DATA UNDER STUDY
---*---
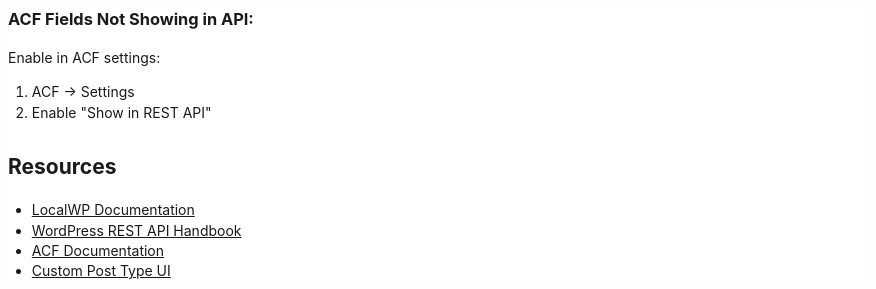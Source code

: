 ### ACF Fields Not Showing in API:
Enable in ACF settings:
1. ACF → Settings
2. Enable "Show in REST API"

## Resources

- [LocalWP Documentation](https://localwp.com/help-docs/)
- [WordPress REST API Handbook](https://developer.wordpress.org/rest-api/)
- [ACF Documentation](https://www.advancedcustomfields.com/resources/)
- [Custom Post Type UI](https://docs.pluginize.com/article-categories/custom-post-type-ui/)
---*---
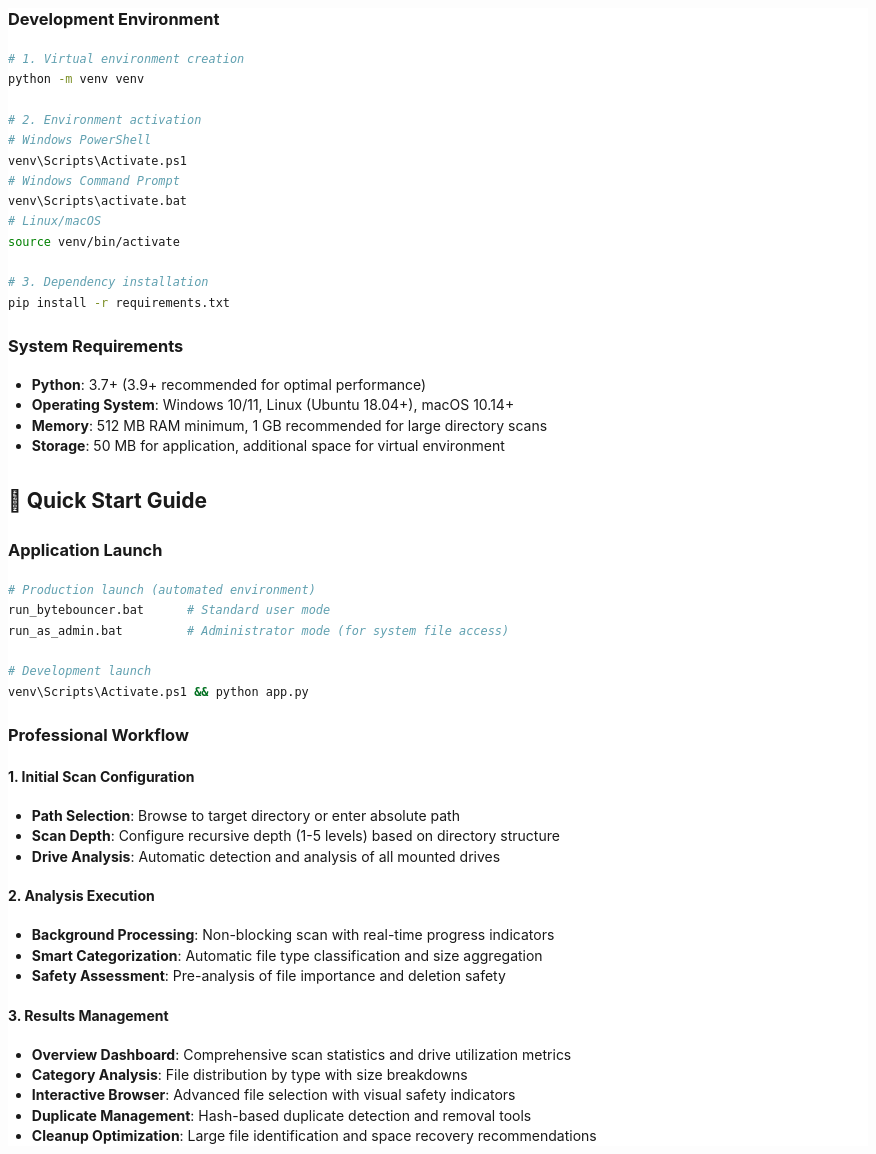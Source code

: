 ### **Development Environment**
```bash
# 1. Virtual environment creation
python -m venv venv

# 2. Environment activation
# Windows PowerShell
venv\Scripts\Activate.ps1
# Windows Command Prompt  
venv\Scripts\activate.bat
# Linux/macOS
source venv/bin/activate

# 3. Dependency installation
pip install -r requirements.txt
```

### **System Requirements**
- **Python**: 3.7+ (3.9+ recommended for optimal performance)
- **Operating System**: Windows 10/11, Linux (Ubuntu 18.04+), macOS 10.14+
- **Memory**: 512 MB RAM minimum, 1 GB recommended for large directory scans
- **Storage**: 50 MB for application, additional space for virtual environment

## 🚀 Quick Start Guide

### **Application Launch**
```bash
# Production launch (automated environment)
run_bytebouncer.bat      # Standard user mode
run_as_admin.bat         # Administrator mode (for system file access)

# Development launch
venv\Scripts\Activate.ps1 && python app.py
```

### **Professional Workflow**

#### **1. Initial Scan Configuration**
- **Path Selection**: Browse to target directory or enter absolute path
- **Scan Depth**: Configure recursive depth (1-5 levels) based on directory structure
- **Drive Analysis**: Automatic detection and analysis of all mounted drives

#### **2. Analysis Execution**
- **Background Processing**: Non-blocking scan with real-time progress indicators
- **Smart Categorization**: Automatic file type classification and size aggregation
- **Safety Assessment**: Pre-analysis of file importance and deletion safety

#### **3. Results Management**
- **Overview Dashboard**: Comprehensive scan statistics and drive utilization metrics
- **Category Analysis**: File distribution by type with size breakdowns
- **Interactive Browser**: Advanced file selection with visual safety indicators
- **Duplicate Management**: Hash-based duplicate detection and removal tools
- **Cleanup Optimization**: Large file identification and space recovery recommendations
---*---
EXERCISE
Nothing should appear in the answer except the lines above from the line with "- **Duplicate Management**: Hash-based" through the line with "- **Cleanup Optimization**: Large", both included, written out exactly.

EXERCISE ANSWER
- **Duplicate Management**: Hash-based duplicate detection and removal tools
- **Cleanup Optimization**: Large file identification and space recovery recommendations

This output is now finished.